German mathematician

Herbert Karl Johannes Seifert (/de/; 27 May 1907, Bernstadt – 1 October 1996, Heidelberg) was a German mathematician known for his work in topology.

==Biography==
Seifert was born in Bernstadt auf dem Eigen, but soon moved to Bautzen, where he attended primary school at the Knabenbürgerschule, and secondary school at the Oberrealschule.

In 1926 Seifert entered the Dresden University of Technology. The next year he attended a course on topology given by William Threlfall. This would be the beginning both of his lifelong work in the subject and his friendship with Threlfall. In the year 1928–29 he visited the University of Göttingen, where topologists such as Pavel Sergeevich Alexandrov and Heinz Hopf were working.
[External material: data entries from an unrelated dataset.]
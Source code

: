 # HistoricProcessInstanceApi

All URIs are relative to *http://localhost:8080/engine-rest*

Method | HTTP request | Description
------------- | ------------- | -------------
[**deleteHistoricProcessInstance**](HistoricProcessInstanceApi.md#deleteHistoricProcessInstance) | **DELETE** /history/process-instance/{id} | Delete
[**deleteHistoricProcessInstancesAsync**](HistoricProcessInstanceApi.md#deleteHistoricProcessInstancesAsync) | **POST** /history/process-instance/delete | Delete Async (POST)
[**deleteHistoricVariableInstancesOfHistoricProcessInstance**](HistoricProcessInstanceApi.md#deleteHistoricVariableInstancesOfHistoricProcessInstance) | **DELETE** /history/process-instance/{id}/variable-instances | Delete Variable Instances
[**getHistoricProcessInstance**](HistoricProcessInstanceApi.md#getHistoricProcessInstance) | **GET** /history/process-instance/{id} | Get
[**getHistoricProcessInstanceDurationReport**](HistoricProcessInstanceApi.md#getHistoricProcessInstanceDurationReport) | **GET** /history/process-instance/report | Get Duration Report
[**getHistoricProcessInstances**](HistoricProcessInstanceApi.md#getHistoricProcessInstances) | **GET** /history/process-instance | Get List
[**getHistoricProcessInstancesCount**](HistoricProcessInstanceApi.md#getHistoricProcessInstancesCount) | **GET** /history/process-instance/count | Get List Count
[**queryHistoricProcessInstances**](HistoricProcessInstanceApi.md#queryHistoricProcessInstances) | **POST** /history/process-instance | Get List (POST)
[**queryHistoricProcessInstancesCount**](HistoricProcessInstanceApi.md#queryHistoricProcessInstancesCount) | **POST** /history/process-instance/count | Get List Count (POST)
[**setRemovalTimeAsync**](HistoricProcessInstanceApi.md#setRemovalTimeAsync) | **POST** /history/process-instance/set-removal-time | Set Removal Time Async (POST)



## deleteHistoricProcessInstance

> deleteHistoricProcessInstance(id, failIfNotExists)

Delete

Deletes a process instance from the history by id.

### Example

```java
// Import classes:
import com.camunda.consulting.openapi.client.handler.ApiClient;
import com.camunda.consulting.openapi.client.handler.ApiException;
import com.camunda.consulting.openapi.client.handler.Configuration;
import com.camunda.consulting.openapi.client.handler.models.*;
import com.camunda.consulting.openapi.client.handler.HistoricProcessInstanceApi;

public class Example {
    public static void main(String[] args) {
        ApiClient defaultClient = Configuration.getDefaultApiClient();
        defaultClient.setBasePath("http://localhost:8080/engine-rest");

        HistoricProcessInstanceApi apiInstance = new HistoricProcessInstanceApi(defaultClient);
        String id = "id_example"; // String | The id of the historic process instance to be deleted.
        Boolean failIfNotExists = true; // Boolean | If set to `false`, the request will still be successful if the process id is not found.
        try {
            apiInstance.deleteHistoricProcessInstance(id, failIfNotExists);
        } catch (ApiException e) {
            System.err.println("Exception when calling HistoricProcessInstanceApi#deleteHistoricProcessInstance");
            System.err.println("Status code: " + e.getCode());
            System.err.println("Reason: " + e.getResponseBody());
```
In 1930 he received his doctorate with his work on three-dimensional closed manifolds (which contains the Seifert–van Kampen theorem). He then moved to the University of Leipzig, where he received his second doctorate in 1932. It was here that Seifert submitted his dissertation, Topologie 3-dimensionaler gefaserter Räume (“Topology of 3-dimensional fibred spaces”), on 1 February 1932, and he was awarded with this doctorate of philosophy after his oral examination on March 3. The manifolds he studied in his thesis were afterwards named Seifert fiber spaces.

Seifert continued to collaborate with Threlfall, and in 1934 (the year Seifert received his habilitation) they published their Lehrbuch der Topologie. In 1938 they published Variationsrechnung im Grossen.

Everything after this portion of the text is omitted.